I love the kisaragi siblings and just-
HNGGGGGGHH figure it out FASTRRRRRR
*bangs head on table*


----------



## Hot (Apr 24, 2014)

kildor22 said:


> LOL. *Fangirl all ya want guys*. I personally would like to hear some remix of Hatsune Miku songs, like the disappearance of Hatsune Miku.
> With a rock guitar solo. That would make my life complete <3


This is kinda true.
I just have a habit of picking one girl that I like from each anime and ship them with everybody tbh.


----------



## ~Yami~ (Apr 24, 2014)

*YOUKOSO, WAGA TAINAI E *
How did I miss this thread 0-0......
I better not say anything or ill just be like you Mewmewmewm XD
I really liked both episodes, but i feel like alot o people found it strange and all but its how shaft does things and i like it~
But the end song omfg


Spoiler: Ayano....



You can just hear everyone crying when ayano shows up TT-TT





Spoiler: KUROHA<3 <3



Youkoso, waga tainai e!!!!!! I can not wait for when route xxx happens and outer science because i love kuroha soooo much and like everyones reaction (for all the new people) will  be like: ''WTF WAIT WHAT JUST HAPPENED, WHY ARE THEY ALL DEAD... WAIT WHY ARE THEY ALIVE AGAIN OMFG WTF FML!!! JUST WHO IS KUROHA!!!! WHY IS MARY THE ONLY ONE LEFT!!''
Im only really watching the anime for kuroha...


----------



## radical6 (Apr 24, 2014)

too lazy to watch the anime but kano is mine


----------



## Noel (Apr 24, 2014)

BREATHES SO HARD THERE'S A THREAD HERE OMFG MY BABIES THEY'RE IN AN ANIME NOW IM SCREAMING HYPERVENTILATES
DIES

/cough
hibiya is _*mine*_. shotas4lyfe.
and probably kido.
maybe seto too.
or all of them.

Lots of people complain how KyoAni should've done this anime but I feel like they won't really get that, abnormal feeling into something like KagePro. 
Yes they have pretty pictures and all but I don't see it for KagePro. hooray for SHAFT.


----------



## Kildor (Apr 24, 2014)

Noel said:


> BREATHES SO HARD THERE'S A THREAD HERE OMFG MY BABIES THEY'RE IN AN ANIME NOW IM SCREAMING HYPERVENTILATES
> DIES
> 
> /cough
> ...



R u a fangurl/boy too?

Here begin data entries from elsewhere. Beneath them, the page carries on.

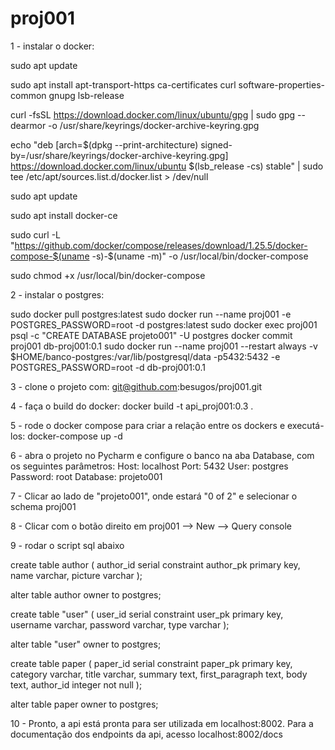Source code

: # proj001

1 - instalar o docker:
  
  sudo apt update

  sudo apt install apt-transport-https ca-certificates curl software-properties-common gnupg lsb-release

  curl -fsSL https://download.docker.com/linux/ubuntu/gpg | sudo gpg --dearmor -o /usr/share/keyrings/docker-archive-keyring.gpg

  echo   "deb [arch=$(dpkg --print-architecture) signed-by=/usr/share/keyrings/docker-archive-keyring.gpg] https://download.docker.com/linux/ubuntu   $(lsb_release -cs) stable" | sudo tee /etc/apt/sources.list.d/docker.list > /dev/null

  sudo apt update

  sudo apt install docker-ce  

  sudo curl -L "https://github.com/docker/compose/releases/download/1.25.5/docker-compose-$(uname -s)-$(uname -m)" -o /usr/local/bin/docker-compose  
  
  sudo chmod +x /usr/local/bin/docker-compose  




2 - instalar o postgres:

sudo docker pull postgres:latest
sudo docker run --name proj001 -e POSTGRES_PASSWORD=root -d postgres:latest
sudo docker exec proj001 psql -c "CREATE DATABASE projeto001" -U postgres
docker commit proj001 db-proj001:0.1
sudo docker run --name proj001 --restart always -v $HOME/banco-postgres:/var/lib/postgresql/data -p5432:5432 -e POSTGRES_PASSWORD=root -d db-proj001:0.1


3 - clone o projeto com:
git@github.com:besugos/proj001.git


4 - faça o build do docker:
docker build -t api_proj001:0.3 .


5 - rode o docker compose para criar a relação entre os dockers e executá-los:
docker-compose up -d


6 - abra o projeto no Pycharm e configure o banco na aba Database, com os seguintes parâmetros:
    Host: localhost
    Port: 5432
    User: postgres
    Password: root
    Database: projeto001


7 - Clicar ao lado de "projeto001", onde estará "0 of 2" e selecionar o schema proj001


8 - Clicar com o botão direito em proj001 --> New --> Query console


9 - rodar o script sql abaixo


create table author
(
    author_id serial
        constraint author_pk
            primary key,
    name      varchar,
    picture   varchar
);

alter table author
    owner to postgres;

create table "user"
(
    user_id  serial
        constraint user_pk
            primary key,
    username varchar,
    password varchar,
    type     varchar
);

alter table "user"
    owner to postgres;

create table paper
(
    paper_id        serial
        constraint paper_pk
            primary key,
    category        varchar,
    title           varchar,
    summary         text,
    first_paragraph text,
    body            text,
    author_id       integer not null
);

alter table paper
    owner to postgres;


10 - Pronto, a api está pronta para ser utilizada em localhost:8002. Para a documentação dos endpoints da api, acesso localhost:8002/docs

Welcome to the club. I don't care what anyone says, Momo and Ene are mine. Even if Ene is just a computer program.


----------



## Noel (Apr 24, 2014)

kildor22 said:


> R u a fangurl/boy too? Welcome to the club. I don't care what anyone says, Momo and Ene are mine. Even if Ene is just a computer program.



Why yes I am.
Ene is cute :> I love her big sleeves aha.


----------



## Mewmewmewm (Apr 24, 2014)

Noel said:


> BREATHES SO HARD THERE'S A THREAD HERE OMFG MY BABIES THEY'RE IN AN ANIME NOW IM SCREAMING HYPERVENTILATES
> DIES
> 
> /cough
> ...


EH!??!
HOW DAR YOU ALL FANGIRL WITHOUT MEEEEE
AGHH MATERNITY SPIRALUUUU XD
I still don't really have a favorite character though 
I mean Mary likes moe knitting partys
Takane is like the coolest tsundere ever 
Kano likes to take commemorative photos
Hibiya is MATERNITY SPIRALLLUUUU
Kido is a badass and adorable at the same time
And did you see Konoha in the last chapter of the manga?! He looked like a lost puppy ( ;ω 
And Haruka is just GAHH HE 'S SO CUTEEEE WITH TAKANEEEE XD

ヽ(；▽；)ノ I cant do it man. I just cantz doz itz.
I LOVE EVERYONE (?ε｀ )
But I'm really happy shaft is doing the animation. I like the kinda mindf**ky animation like when Kenjirou turns around and it looks like his heads gonna keep going XD 
Also did you see that Op?
LETS GO DAZEEEEEE WITH PAINTZZZZZ
seriously, can i meet the person with the idea to mix spray paint with the Mekakushi dan? I want to hug them ( ^ω^ ) i love shaft.
Even if they did get rid of Momo's giant bewbz.


----------



## Zanessa (Apr 24, 2014)

meh... I don't really like it.. it's a cool idea, but it's not my thing.


----------



## Fudgenuggets (Apr 24, 2014)

Noel said:


> Why yes I am.
> Ene is cute :> I love her big sleeves aha.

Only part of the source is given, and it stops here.